— What is needed —
Begin with the first line of the entries below. Copy each line exactly, stopping after the one that contains "## ProstT5 long sequence splitting".

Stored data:
+ + + +
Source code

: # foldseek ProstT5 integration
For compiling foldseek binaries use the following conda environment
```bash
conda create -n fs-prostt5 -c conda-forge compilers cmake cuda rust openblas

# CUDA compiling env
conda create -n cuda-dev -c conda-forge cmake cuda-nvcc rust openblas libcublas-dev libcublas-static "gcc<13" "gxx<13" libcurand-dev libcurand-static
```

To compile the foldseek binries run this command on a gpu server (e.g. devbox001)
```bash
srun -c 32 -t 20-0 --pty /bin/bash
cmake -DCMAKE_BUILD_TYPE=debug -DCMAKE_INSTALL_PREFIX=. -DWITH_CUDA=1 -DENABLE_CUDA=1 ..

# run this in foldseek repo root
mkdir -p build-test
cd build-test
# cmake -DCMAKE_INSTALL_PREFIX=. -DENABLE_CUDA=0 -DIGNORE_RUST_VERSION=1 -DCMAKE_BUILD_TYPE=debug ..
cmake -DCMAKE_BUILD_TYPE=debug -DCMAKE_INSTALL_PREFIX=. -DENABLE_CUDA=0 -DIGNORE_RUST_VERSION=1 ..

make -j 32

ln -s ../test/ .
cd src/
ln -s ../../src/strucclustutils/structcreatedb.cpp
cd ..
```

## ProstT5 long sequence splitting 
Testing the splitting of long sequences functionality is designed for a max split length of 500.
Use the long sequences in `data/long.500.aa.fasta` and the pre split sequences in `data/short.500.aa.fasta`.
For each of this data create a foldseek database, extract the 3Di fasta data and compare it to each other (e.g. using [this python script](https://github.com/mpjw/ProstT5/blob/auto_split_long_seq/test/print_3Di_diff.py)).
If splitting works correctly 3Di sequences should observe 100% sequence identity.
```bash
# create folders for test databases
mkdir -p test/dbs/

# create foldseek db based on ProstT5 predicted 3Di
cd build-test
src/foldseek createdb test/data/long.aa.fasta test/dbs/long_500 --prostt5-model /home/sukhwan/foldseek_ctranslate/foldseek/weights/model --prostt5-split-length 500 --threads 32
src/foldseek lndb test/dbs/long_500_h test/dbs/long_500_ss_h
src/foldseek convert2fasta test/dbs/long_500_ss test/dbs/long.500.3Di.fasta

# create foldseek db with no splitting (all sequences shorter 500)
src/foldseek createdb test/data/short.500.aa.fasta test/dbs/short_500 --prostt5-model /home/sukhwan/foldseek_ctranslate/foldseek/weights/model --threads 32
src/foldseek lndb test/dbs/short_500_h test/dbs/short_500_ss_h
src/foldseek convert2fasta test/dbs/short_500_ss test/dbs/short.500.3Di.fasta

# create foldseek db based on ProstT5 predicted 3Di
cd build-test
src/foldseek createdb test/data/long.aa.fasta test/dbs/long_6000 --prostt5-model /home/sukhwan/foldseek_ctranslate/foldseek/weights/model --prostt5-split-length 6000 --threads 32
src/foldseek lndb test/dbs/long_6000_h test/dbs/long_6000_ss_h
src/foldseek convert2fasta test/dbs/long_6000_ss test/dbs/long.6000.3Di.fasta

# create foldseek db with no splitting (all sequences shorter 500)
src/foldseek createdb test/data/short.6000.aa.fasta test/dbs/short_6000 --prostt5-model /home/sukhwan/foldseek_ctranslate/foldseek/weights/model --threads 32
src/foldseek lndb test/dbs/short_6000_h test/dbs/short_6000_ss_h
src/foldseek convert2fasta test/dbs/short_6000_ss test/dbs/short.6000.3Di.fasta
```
+ + + +
— Task result —
Source code

: # foldseek ProstT5 integration
For compiling foldseek binaries use the following conda environment
```bash
conda create -n fs-prostt5 -c conda-forge compilers cmake cuda rust openblas

# CUDA compiling env
conda create -n cuda-dev -c conda-forge cmake cuda-nvcc rust openblas libcublas-dev libcublas-static "gcc<13" "gxx<13" libcurand-dev libcurand-static
```

To compile the foldseek binries run this command on a gpu server (e.g. devbox001)
```bash
srun -c 32 -t 20-0 --pty /bin/bash
cmake -DCMAKE_BUILD_TYPE=debug -DCMAKE_INSTALL_PREFIX=. -DWITH_CUDA=1 -DENABLE_CUDA=1 ..

# run this in foldseek repo root
mkdir -p build-test
cd build-test
# cmake -DCMAKE_INSTALL_PREFIX=. -DENABLE_CUDA=0 -DIGNORE_RUST_VERSION=1 -DCMAKE_BUILD_TYPE=debug ..
cmake -DCMAKE_BUILD_TYPE=debug -DCMAKE_INSTALL_PREFIX=. -DENABLE_CUDA=0 -DIGNORE_RUST_VERSION=1 ..

make -j 32

ln -s ../test/ .
cd src/
ln -s ../../src/strucclustutils/structcreatedb.cpp
cd ..
```

## ProstT5 long sequence splitting 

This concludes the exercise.